Multiple plots on a slide

First, ask yourself, must you include multiple plots on a slide? For example, is your narrative about comparing results from two plots?

  • If no, then don’t! Move the second plot to to the next slide!

  • If yes, use columns and sequential reveal.

Project workflow overview

Demo

  • Rendering individual documents
  • Write-up:
    • Cross referencing
    • Citations
  • Website:
    • Rendering site
    • Making sure your website reflects your latest changes
    • Customizing the look of your website (optional)

Exam 1

Take home exam common issues

  • Do not use absolute paths to load data, use relative paths, e.g. "data/tv.csv" not "/cloud/project/data/tv.csv".
  • The tidyverse packages already loads nine packages with it: ggplot2, dplyr, tidyr, readr, purrr, tibble, stringr, forcats, lubridate.
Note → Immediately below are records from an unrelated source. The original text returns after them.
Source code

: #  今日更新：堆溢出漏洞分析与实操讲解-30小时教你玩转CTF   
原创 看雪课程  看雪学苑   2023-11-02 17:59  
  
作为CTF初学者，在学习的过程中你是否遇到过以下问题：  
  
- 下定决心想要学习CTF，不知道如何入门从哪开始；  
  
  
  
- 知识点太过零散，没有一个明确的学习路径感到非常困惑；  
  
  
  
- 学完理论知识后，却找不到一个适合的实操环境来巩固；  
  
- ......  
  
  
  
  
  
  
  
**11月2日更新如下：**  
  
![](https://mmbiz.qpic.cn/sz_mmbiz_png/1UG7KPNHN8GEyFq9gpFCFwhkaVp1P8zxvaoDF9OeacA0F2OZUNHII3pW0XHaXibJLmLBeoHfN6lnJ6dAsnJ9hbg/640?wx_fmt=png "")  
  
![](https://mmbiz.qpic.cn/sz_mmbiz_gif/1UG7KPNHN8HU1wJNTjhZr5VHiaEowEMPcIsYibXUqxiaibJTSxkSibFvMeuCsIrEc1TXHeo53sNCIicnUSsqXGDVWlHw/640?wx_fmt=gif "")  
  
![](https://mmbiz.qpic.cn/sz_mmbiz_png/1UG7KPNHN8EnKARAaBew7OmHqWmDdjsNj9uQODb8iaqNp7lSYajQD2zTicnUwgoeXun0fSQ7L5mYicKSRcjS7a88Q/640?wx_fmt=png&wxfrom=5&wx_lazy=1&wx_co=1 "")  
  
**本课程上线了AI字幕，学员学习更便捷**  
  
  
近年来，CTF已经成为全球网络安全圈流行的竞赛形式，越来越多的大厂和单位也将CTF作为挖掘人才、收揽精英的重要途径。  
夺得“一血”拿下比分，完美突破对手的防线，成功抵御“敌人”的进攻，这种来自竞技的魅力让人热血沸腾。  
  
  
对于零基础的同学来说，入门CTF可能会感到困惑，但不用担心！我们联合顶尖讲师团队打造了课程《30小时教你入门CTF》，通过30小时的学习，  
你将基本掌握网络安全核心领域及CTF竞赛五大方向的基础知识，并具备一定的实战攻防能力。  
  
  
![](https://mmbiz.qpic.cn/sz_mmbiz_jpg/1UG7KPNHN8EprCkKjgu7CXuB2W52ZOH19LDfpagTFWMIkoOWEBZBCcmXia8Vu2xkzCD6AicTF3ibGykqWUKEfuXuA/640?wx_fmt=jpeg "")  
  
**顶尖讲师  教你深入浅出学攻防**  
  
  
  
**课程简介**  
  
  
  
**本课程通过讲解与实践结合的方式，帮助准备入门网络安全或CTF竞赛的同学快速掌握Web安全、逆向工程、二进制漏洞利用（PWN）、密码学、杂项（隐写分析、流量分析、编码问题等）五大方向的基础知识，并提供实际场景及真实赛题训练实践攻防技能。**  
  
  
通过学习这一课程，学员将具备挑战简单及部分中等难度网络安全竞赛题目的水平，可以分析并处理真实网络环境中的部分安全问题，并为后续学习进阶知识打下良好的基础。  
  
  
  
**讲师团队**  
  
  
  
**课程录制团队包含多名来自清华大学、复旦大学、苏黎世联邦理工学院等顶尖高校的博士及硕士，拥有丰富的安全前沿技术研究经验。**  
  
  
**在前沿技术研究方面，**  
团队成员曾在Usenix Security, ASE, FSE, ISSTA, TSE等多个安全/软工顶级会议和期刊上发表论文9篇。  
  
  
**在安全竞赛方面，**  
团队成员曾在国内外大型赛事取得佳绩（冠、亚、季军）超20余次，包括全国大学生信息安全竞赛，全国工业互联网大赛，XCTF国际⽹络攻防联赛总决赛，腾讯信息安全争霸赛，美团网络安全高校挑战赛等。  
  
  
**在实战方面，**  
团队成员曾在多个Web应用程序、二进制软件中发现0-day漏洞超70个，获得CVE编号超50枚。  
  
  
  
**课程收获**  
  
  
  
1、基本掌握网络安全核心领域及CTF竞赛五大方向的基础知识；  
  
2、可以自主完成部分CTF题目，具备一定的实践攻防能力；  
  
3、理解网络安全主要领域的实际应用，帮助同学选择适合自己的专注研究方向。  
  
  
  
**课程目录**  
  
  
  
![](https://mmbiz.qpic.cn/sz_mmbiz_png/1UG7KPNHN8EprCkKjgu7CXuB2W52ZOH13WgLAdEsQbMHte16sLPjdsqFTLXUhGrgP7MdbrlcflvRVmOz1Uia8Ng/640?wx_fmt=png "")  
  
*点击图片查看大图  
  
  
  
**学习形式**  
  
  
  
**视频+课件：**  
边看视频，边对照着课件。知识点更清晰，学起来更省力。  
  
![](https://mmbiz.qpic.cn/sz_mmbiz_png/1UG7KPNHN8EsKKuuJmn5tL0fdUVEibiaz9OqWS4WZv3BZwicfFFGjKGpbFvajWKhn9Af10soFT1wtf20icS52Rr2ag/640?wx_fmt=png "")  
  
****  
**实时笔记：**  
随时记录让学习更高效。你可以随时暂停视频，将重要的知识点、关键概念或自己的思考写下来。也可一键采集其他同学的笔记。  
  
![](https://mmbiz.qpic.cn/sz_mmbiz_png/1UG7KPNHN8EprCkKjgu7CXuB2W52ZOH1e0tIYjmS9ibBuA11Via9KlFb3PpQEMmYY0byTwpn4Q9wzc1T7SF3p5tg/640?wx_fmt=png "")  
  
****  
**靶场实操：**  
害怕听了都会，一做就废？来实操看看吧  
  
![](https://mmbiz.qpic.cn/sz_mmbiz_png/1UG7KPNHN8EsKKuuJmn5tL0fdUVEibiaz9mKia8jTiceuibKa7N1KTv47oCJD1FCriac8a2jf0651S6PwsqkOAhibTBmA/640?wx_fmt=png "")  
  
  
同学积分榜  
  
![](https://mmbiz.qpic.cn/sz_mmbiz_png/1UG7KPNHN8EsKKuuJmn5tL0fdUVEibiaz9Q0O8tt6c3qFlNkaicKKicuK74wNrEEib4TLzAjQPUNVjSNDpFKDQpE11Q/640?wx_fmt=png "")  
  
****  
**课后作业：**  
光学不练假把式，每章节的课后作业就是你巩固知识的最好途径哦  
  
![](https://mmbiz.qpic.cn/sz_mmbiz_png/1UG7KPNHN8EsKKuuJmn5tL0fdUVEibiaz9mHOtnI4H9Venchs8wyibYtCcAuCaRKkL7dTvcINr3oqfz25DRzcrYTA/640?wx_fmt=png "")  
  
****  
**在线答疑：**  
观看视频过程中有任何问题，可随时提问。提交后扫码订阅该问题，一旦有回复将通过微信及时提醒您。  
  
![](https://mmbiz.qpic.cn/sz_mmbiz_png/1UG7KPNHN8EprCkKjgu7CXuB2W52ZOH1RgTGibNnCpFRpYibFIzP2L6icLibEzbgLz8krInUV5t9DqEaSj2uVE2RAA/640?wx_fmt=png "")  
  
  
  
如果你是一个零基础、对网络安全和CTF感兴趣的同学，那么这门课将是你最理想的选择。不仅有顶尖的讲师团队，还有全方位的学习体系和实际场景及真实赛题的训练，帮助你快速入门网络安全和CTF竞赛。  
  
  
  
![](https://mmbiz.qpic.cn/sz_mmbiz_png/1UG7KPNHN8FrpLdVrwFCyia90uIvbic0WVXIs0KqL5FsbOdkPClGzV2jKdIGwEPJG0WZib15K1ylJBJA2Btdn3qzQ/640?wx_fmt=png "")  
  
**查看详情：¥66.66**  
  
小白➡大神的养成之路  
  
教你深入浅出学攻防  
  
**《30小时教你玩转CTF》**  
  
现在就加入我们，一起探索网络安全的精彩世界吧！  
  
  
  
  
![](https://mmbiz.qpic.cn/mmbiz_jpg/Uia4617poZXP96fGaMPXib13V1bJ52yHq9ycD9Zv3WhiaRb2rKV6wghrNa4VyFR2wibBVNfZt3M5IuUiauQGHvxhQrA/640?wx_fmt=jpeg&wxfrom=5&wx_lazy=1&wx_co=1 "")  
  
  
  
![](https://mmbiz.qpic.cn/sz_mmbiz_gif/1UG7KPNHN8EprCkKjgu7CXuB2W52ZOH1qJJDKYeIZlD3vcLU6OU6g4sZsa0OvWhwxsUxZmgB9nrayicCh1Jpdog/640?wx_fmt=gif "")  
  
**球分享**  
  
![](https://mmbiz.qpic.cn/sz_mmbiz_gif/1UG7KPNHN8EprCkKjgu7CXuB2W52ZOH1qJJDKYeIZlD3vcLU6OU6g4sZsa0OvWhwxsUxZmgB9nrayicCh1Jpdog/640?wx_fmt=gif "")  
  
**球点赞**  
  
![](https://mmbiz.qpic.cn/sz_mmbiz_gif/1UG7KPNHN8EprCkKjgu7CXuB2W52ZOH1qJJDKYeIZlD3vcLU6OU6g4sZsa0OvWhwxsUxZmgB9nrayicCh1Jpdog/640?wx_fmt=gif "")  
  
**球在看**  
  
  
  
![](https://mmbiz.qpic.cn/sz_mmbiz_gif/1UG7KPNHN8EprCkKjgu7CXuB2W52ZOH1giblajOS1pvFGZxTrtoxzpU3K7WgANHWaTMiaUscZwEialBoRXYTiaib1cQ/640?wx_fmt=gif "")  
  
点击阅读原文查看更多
No need to load these with library() after the tidyverse is loaded.
  • Similarly, no need for readr::read_csv() after tidyverse is loaded, you can just do read_csv().
  • Pay attention to code style and indentation.
  • Do not load data and packages for each question, once per document is sufficient.
  • Do not Repeat Yourself - DRY: If using the same data in further analysis (subsequent questions), prep the data (filter) once and save it and use that in subsequent analysis.
  • If using count() to create a frequency table, the resulting n column is numeric, no need to convert it to numeric again.

Take home exam redo (optional)

  • Due: Friday, Oct 13 at 1 pm
  • Must request opening your exam repo back up for resubmission by end of class on Thursday by messaging me on Slack
  • Work in exam-1-redo.qmd, this is a copy of your exam submission, without any changes I might have implemented to get it to render – do not overwrite exam-1.qmd.
  • Improve your answers working on your own. The same rules as the exam applies.
  • You will be eligible to receive up to 50% of the points you missed on the take home portion of the exam.
  • There is no in-class exam redo.